И вот теперь мать уехала в далекие солончаковые степи, а меня оставила во вдвойне ненавистном Доме. Она обещала писать, но от нее ничего не было, кроме телеграммы со странным названием пункта отправления, в которой она сообщала, что доехала благополучно.
А я так сходила по ней с ума, что даже никогда не заговаривала о ней, и мне было странно, что бабушка так спокойна, - конечно, по сравнению со мной. Я не спала ночами, и бабушка обманом наливала мне в чай снотворное. Я придумала себе, как это часто бывает с детьми, множество мелких ритуальных действий: их надо исполнить, чтобы все было хорошо. Кроме того, я ежевечерне обновляла систему самообмана, оправдывавшую отсутствие вестей. За окнами Дома лежал глубокий снег и стояла такая тишина, что, казалось, ничего странного нет, если почта сюда не доходит. Мать отбыла в какие-то солончаки, где совершенно точно есть верблюды (этим она меня пыталась развлечь перед отъездом), но совсем еще неизвестно, говорила я себе, есть ли там почта. Зимние сумерки были для меня, тем не менее, непереносимы…

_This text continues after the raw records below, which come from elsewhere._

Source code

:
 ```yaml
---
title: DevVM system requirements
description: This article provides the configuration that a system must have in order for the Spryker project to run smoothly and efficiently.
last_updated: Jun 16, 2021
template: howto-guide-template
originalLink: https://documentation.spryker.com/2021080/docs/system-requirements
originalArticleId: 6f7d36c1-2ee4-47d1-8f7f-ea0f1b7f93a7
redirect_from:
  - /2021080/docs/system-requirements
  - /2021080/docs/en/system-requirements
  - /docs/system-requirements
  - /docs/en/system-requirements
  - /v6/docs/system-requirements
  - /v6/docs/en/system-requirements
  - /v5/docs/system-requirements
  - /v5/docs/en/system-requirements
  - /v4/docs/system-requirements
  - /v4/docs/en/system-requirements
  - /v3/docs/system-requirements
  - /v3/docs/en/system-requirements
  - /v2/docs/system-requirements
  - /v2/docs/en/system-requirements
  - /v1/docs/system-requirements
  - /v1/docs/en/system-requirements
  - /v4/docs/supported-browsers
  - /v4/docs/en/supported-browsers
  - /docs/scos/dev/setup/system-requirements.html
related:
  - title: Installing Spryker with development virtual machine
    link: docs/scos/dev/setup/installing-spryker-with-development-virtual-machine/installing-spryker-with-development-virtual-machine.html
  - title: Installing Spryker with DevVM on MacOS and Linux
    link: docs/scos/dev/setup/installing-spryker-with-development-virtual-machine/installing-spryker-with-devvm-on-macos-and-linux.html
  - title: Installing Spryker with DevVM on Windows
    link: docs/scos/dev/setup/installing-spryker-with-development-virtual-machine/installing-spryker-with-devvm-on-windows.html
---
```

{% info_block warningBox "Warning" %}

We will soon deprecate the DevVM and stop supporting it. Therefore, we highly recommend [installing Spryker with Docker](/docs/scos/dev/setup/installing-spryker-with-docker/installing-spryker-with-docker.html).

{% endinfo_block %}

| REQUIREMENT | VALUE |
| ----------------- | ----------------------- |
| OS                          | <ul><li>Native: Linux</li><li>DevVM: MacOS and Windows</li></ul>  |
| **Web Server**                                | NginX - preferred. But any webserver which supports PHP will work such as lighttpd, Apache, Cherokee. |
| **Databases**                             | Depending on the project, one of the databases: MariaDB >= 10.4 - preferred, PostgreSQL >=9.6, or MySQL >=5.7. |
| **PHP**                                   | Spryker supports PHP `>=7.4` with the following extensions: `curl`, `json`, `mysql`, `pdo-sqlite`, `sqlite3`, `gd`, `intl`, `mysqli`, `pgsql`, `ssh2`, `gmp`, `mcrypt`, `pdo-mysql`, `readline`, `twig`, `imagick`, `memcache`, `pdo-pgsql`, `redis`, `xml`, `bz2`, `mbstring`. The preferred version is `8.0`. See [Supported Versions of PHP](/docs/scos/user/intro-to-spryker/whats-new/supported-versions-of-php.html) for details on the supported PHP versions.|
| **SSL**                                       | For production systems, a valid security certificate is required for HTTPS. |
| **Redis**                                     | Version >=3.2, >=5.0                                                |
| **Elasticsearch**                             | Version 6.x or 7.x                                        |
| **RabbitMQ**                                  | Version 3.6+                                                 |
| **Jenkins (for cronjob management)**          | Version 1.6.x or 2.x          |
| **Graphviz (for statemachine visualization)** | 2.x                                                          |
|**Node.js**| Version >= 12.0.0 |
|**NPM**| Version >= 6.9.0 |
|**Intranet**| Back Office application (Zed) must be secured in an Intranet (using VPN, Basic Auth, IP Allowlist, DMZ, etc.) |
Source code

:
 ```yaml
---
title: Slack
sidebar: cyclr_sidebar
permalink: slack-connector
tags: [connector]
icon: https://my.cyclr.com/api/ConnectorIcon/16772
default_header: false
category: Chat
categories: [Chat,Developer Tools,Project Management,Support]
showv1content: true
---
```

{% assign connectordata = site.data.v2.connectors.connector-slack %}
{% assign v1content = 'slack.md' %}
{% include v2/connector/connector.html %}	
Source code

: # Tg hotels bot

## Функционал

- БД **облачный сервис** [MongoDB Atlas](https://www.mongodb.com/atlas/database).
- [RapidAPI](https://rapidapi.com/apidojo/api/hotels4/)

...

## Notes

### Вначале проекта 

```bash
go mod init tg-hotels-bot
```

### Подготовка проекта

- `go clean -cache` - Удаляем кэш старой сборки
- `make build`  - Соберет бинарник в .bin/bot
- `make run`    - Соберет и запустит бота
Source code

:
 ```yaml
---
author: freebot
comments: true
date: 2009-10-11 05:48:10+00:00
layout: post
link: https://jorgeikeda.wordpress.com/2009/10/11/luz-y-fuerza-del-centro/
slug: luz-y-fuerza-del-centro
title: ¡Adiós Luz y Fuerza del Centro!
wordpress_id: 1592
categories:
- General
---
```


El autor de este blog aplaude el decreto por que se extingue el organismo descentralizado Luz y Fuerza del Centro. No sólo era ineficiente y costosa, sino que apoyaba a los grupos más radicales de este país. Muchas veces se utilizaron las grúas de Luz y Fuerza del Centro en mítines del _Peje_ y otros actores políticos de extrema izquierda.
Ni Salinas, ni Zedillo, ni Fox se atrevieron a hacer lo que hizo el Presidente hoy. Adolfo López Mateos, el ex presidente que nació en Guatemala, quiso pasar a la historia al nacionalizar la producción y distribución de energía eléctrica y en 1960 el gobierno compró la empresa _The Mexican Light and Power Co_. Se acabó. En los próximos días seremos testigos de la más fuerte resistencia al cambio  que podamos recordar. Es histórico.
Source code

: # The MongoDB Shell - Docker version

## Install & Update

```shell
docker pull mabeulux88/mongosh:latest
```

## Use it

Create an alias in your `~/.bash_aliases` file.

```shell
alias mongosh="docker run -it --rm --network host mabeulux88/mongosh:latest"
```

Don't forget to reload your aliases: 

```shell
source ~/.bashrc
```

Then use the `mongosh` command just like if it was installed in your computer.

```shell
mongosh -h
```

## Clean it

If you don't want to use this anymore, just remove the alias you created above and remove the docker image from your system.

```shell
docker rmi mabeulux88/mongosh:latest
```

В это самое время каким-то образом попала мне в руки книга Андрея Платонова. Тогда, в неполных одиннадцать лет, я прочитала его "Фро" и почувствовала этот рассказ так полно, так сильно, как никогда потом ни в какие времена своих взрослых любовей и взрослых мучительных ожиданий. Именно ребенком - я даже думала, что это написано про меня - я лучше всего поняла, как Фро ожидала своего Федора или весточки от Федора, потому разве, что это могло сравниться с моим ожиданием матери или весточки от матери.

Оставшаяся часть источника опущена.